Representative Ro Khanna (D-CA-17) introduced HR 4359, known as the Police Exercising Absolute Care with Everyone Act of 2019 or the PEACE Act, to the House of Representatives last month. The legislation is aimed at existing use of force standards, federal law enforcement and attempts to build on Senate Bill 230 and Assembly Bill 392 passed in California earlier this year. If the act passes, it will alter the use of force standard from reasonable to necessary in all exercises of force. The bill is intended to encourage states to adopt similar regulations in spite of Supreme Court rulings upholding Graham vs. Connor.
The PEACE Act would prohibit federal law enforcement from using force until after they have issued a warning requesting the person to surrender and giving notice that force will be used if they attempt to resist or flee. Law enforcement is already required to issue a warning when feasible, according to Amador County Undersheriff Gary Redman. Additionally, federal officers would only be able to use lethal force if it is deemed necessary as a last resort, does not create a substantial risk to a third party and all other reasonable options have been exhausted. While deadly force is already considered a last resort, the second provision has raised concerns by many in law enforcement.

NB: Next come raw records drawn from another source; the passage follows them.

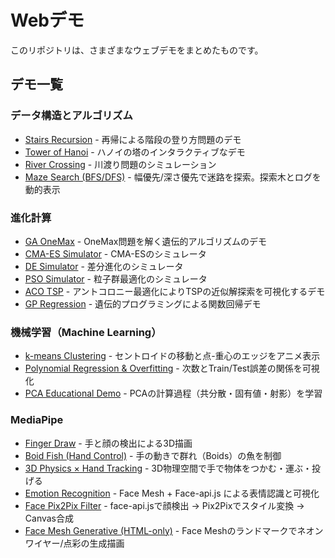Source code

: # Webデモ

このリポジトリは、さまざまなウェブデモをまとめたものです。

## デモ一覧

### データ構造とアルゴリズム
*   [Stairs Recursion](https://jkushida.github.io/Web_demo/DSA/stairs_recursion.html) - 再帰による階段の登り方問題のデモ
*   [Tower of Hanoi](https://jkushida.github.io/Web_demo/DSA/hanoi.html) - ハノイの塔のインタラクティブなデモ
*   [River Crossing](https://jkushida.github.io/Web_demo/DSA/river-crossing.html) - 川渡り問題のシミュレーション
*   [Maze Search (BFS/DFS)](https://jkushida.github.io/Web_demo/DSA/maze-search.html) - 幅優先/深さ優先で迷路を探索。探索木とログを動的表示

### 進化計算
*   [GA OneMax](https://jkushida.github.io/Web_demo/EC/ga-onemax.html) - OneMax問題を解く遺伝的アルゴリズムのデモ
*   [CMA-ES Simulator](https://jkushida.github.io/Web_demo/EC/cmaes_simulator.html) - CMA-ESのシミュレータ
*   [DE Simulator](https://jkushida.github.io/Web_demo/EC/de_simulator.html) - 差分進化のシミュレータ
*   [PSO Simulator](https://jkushida.github.io/Web_demo/EC/pso_simulator.html) - 粒子群最適化のシミュレータ
*   [ACO TSP](https://jkushida.github.io/Web_demo/EC/aco_tsp.html) - アントコロニー最適化によりTSPの近似解探索を可視化するデモ
*   [GP Regression](https://jkushida.github.io/Web_demo/EC/gp_regression.html) - 遺伝的プログラミングによる関数回帰デモ

### 機械学習（Machine Learning）
*   [k-means Clustering](https://jkushida.github.io/Web_demo/ML/k-means.html) - セントロイドの移動と点-重心のエッジをアニメ表示
*   [Polynomial Regression & Overfitting](https://jkushida.github.io/Web_demo/ML/polynomial-overfitting.html) - 次数とTrain/Test誤差の関係を可視化
*   [PCA Educational Demo](https://jkushida.github.io/Web_demo/ML/pca_educational_demo.html) - PCAの計算過程（共分散・固有値・射影）を学習

### MediaPipe
*   [Finger Draw](https://jkushida.github.io/Web_demo/MediaPipe/finger_draw.html) - 手と顔の検出による3D描画
*   [Boid Fish (Hand Control)](https://jkushida.github.io/Web_demo/MediaPipe/boid-fish-hand-control.html) - 手の動きで群れ（Boids）の魚を制御
*   [3D Physics × Hand Tracking](https://jkushida.github.io/Web_demo/MediaPipe/mediapipe_physics_3d.html) - 3D物理空間で手で物体をつかむ・運ぶ・投げる
*   [Emotion Recognition](https://jkushida.github.io/Web_demo/MediaPipe/emotion_recognition.html) - Face Mesh + Face-api.js による表情認識と可視化
*   [Face Pix2Pix Filter](https://jkushida.github.io/Web_demo/MediaPipe/face-pix2pix.html) - face-api.jsで顔検出 → Pix2Pixでスタイル変換 → Canvas合成
*   [Face Mesh Generative (HTML-only)](https://jkushida.github.io/Web_demo/MediaPipe/face-mesh-generative.html) - Face Meshのランドマークでネオンワイヤー/点彩の生成描画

Redman expressed concern that requiring there be no substantial risk to a third party could create a post-incident, hindsight problem. He went on to question if officers would be required to exhaust de-escalation techniques before using force on someone confronting them with a firearm. HR 4359 will also require the attorney general to provide guidance to federal law enforcement on the types of less lethal and lethal force prohibited under the act, to be established within four months of the bill being passed.
As part of the guidance stipulation, the attorney general would have to include how federal law enforcement can assess whether the use of force is appropriate and necessary and how to use the least amount of force while interacting with vulnerable populations – pregnant women, children under 21, elderly, people with mental, behavioral or physical disabilities, people “experiencing perceptual or cognitive impairments due to use of alcohol, narcotics, hallucinogenic, or other drugs.”
The bill also lists people with serious medical conditions and anyone with limited English proficiency and requires the attorney general to work with communities, organizations, law enforcement and “impacted persons,” including “victims of police use of force.” HR 4359 could have unintended consequences, as well, making it difficult to recruit in a career already difficult to find candidates. However, Redman stated he doesn’t believe it will cause many existing law enforcement officers to leave if the measure passes federally or on the state level.
“I don’t see a mass exodus per say, but recruitment yes,” said Redman. “It’s already difficult to get people to apply, let alone pass a background check.”